◆ BRIEF
Check each line of the material for the string "align", and copy the lines that have it.

==== DATA FOR THE TASK

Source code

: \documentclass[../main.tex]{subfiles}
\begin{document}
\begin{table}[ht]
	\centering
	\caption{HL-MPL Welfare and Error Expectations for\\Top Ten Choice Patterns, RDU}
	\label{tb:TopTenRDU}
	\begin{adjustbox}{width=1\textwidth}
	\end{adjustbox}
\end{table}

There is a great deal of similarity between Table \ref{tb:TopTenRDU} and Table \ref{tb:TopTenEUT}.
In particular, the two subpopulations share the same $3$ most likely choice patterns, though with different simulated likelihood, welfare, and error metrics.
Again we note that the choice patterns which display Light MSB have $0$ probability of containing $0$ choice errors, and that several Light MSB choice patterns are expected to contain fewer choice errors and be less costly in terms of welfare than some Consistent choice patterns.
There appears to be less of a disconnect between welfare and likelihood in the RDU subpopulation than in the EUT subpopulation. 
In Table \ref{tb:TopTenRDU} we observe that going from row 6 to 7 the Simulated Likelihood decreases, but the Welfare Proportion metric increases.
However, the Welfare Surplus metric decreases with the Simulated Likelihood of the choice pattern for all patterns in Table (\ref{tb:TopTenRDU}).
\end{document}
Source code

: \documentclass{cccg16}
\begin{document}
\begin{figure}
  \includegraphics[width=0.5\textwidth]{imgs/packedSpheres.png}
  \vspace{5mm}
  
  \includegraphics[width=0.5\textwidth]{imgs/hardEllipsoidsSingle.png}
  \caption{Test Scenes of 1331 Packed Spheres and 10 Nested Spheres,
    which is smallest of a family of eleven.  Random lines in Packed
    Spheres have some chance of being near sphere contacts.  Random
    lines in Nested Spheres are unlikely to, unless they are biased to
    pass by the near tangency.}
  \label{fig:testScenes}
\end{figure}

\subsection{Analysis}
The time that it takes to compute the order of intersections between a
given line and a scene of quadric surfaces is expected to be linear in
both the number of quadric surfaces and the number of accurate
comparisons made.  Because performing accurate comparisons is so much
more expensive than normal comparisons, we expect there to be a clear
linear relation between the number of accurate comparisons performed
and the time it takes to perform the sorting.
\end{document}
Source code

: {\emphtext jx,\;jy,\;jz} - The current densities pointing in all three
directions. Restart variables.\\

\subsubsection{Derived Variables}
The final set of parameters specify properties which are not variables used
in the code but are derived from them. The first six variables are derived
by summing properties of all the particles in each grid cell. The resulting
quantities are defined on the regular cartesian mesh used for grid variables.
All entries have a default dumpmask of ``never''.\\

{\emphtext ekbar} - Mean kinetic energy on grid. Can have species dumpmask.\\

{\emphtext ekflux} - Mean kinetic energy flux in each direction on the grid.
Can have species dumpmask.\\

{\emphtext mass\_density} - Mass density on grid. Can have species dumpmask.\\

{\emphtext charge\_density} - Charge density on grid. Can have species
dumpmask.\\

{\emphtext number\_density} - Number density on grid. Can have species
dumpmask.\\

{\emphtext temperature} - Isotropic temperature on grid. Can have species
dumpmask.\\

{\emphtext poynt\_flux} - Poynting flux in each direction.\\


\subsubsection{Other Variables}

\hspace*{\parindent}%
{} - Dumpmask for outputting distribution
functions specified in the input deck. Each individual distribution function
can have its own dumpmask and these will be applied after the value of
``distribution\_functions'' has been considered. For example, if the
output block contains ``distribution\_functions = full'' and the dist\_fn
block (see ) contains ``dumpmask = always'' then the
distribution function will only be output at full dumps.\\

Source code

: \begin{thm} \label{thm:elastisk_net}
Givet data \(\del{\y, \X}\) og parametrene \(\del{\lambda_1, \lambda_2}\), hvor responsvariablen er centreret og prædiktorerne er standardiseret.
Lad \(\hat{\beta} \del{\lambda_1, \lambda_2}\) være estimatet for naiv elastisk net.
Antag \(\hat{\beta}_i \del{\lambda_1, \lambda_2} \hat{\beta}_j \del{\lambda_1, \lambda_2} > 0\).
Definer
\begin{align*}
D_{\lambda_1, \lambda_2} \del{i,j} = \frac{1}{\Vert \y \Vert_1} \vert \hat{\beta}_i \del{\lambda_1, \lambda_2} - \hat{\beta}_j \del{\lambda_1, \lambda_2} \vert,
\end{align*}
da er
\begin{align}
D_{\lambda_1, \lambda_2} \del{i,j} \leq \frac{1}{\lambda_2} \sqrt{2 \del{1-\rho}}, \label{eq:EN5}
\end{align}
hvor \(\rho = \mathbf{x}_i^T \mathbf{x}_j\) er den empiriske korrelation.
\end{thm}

========

◆ FINAL ANSWER
\begin{align*}
\end{align*}
\begin{align}
\end{align}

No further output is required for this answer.